NASA’s Mars 2020 Perseverance rover mission — humanity’s most sophisticated rover — launched with the Ingenuity Mars Helicopter at 7:50 a.m. EDT (4:50 a.m. PDT) Thursday on a United Launch Alliance (ULA) Atlas V rocket from Space Launch Complex 41 at Cape Canaveral Air Force Station in Florida.
“With the launch of Perseverance, we begin another historic mission of exploration,” said NASA Administrator Jim Bridenstine. “This amazing explorer’s journey has already required the very best from all of us to get it to launch through these challenging times. Now we can look forward to its incredible science and to bringing samples of Mars home even as we advance human missions to the Red Planet. As a mission, as an agency, and as a country, we will persevere.”
Now we’re on the countdown to it landing at the Martian Jezero Crater on Feb. 18, 2021!
Learn More About the Launch and Mission
The ULA Atlas V’s Centaur upper stage initially placed the Mars 2020 spacecraft into a parking orbit around Earth. The engine fired for a second time and the spacecraft separated from the Centaur as expected.
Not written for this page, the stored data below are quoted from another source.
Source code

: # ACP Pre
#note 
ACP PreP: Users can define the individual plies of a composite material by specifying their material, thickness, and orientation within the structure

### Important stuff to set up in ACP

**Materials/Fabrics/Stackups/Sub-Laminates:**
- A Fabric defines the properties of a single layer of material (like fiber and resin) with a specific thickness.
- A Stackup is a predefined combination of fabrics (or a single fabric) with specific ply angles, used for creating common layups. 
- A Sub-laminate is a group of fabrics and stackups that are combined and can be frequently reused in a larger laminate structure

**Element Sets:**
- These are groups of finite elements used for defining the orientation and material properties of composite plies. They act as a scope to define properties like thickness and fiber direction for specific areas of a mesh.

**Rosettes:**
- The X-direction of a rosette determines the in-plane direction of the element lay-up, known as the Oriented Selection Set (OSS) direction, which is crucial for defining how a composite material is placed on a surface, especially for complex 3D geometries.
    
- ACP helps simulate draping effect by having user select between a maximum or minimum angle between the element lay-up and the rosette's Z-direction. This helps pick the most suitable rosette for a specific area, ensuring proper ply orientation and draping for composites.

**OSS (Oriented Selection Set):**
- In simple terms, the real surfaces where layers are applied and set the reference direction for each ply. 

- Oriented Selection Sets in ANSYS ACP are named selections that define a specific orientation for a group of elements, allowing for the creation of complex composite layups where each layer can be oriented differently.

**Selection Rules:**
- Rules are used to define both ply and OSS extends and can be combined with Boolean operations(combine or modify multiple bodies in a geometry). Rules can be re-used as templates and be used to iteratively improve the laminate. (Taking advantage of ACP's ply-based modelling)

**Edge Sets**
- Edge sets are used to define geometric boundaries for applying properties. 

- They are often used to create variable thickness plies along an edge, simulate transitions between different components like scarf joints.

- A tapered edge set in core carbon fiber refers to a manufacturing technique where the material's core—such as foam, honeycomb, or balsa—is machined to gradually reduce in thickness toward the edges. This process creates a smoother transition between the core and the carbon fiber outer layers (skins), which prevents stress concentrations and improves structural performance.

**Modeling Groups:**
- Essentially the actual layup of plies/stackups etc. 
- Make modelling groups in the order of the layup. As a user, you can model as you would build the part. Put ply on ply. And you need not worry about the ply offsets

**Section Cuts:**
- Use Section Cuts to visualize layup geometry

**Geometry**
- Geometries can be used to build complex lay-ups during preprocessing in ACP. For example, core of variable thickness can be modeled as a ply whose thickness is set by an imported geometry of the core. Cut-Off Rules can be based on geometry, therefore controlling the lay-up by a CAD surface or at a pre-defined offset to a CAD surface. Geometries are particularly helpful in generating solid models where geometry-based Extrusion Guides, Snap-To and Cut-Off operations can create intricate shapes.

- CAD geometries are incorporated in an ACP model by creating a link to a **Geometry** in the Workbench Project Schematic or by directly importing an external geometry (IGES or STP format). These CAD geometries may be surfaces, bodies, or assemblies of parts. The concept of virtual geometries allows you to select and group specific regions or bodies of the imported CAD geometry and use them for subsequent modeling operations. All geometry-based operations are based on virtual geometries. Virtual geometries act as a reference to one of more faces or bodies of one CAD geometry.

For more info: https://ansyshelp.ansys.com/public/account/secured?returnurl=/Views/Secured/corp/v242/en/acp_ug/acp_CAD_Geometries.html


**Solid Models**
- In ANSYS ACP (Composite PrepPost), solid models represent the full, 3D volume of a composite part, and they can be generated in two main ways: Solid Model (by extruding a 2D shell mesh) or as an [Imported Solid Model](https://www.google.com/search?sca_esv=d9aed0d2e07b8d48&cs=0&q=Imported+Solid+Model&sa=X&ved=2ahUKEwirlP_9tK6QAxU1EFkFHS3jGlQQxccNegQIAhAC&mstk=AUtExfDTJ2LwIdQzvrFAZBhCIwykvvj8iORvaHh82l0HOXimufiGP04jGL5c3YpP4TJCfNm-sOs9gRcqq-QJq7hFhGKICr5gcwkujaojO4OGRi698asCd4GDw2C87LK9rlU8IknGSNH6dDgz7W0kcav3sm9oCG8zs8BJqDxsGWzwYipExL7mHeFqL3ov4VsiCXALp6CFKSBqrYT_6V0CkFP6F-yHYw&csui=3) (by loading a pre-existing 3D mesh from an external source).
Navigation data indicate the spacecraft is perfectly on course to Mars.
The Perseverance rover’s astrobiology mission has three main goals:
- seek out signs of past microscopic life on Mars,
- explore the diverse geology of its landing site, Jezero Crater, and
- demonstrate key technologies that will help us prepare for future robotic and human exploration.
The Martian rock and dust Perseverance’s Sample Caching System collects could answer fundamental questions about the potential for life to exist beyond Earth.
The Mars 2020 Perseverance mission is part of America’s larger Moon to Mars exploration approach that includes missions to the Moon as a way to prepare for human exploration of the Red Planet.
Learn More About It
Enjoy these fun facts about Perseverance:
- Perseverance will spend about one Mars year (two Earth years) exploring the landing site, Jezero Crater.
- Jezero is a town in Bosnia and Herzegovina, and in 2007 the International Astronomical Union (IAU) named the 28-mile-wide (45-kilometer-wide) giant impact basin on the western edge of Isidis Planitia — just north of the Martian equator — Jezero Crater.
- Perseverance will carry seven instruments to conduct unprecedented science and test new technology on Mars.
- Perseverance rover is car-sized: it’s about 10 feet long (not including the arm), 9 feet wide, and 7 feet tall (about 3 meters long, 2.7 meters wide, and 2.2 meters tall).
- The rover is testing new technology, such as an autopilot for avoiding hazards called Terrain Relative Navigation and a set of sensors for gathering data during the landing.
- Perseverance will be able to see beneath the Martian surface thanks to Radar Imager for Mars’ Subsurface Experiment (RIMFAX), a ground-penetrating radar that will provide centimeter-scale resolution of the geologic structure of the subsurface.